For organizations, digital transformation is no longer a buzzword – it’s imperative, as IT is now inextricably tied to every process, every service, and ultimately, every experience. It’s here that issues arise as digital evolution can only be considered successful when the outcomes match ever-increasing customer expectations. Just having an app is no longer sufficient – rather that’s a given. Research by Gartner has found that customer experience drives over two-thirds of customer loyalty, outperforming price and brand combined. it’s no surprise either that The World Economic Forum projects that the value of digital transformation could be as high as $100 trillion over the next decade.

Legacy systems are still a treasure trove of data.

In recent years, traditional data centers with mainframe or aging architectures have been struggling to support modern business, which includes the scale and speed required to meet new customer and regulatory demands. Organizations have found it increasingly difficult to justify the significant CapEx costs associated with the upgrade and maintenance of these legacy environments. The growing regional investments by global hyperscale and widespread acceptance of public cloud has only fuelled these frustrations and Gartner estimates that end-user expenditure on public cloud services in the Middle East and North Africa (MENA) region will reach US 5.7 billion this year.

While the benefits of public and hybrid cloud models are clear, the one critical thing to remember is that data centers can still manage critical business processes and hold key functionality that has been developed over many years. This allows them to hold data and a lot of it.

A steady modernization pace beats rip and replace.

With the onslaught of digital transformation, many believed the easiest thing to do was to start from scratch when it came to the technology to run the business. It soon became clear though it was too expensive, too complex, and simply just over ambitious. In fact, research from Micro Focus found 45% of enterprises ripping and replacing their application software were dissatisfied with the result.

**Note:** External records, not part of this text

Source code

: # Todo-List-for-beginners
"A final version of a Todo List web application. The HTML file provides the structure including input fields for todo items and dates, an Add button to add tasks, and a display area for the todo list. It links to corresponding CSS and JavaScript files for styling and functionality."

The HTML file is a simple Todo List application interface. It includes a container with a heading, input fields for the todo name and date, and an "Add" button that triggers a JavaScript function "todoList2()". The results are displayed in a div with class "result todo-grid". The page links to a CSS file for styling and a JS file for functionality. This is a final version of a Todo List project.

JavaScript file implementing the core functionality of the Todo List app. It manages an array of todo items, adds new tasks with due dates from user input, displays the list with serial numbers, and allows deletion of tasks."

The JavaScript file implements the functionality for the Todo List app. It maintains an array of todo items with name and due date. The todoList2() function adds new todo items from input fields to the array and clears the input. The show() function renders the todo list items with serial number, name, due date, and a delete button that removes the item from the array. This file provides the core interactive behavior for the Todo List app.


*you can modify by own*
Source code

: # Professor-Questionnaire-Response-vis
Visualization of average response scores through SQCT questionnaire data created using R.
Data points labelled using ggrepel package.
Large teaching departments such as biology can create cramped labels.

Instead, enterprises need to utilize what they already have and retain those core elements of their existing infrastructure and look to the route of IT modernization ensuring they can continuously transform the business over a period.

Invest in building data pipelines.

It is clear businesses need a new way to handle data, one that supports collecting a continuous flow of data from across the business, between apps, databases, SaaS layers, and cloud providers. They need something that links modern services and valuable legacy together in real-time without affecting the running of legacy infrastructure.

So, implementing a platform and layer which will allow data to move fluidly will link all data points together in real-time, no matter where they reside in an organization’s IT infrastructure – from the cloud to on-premises environments.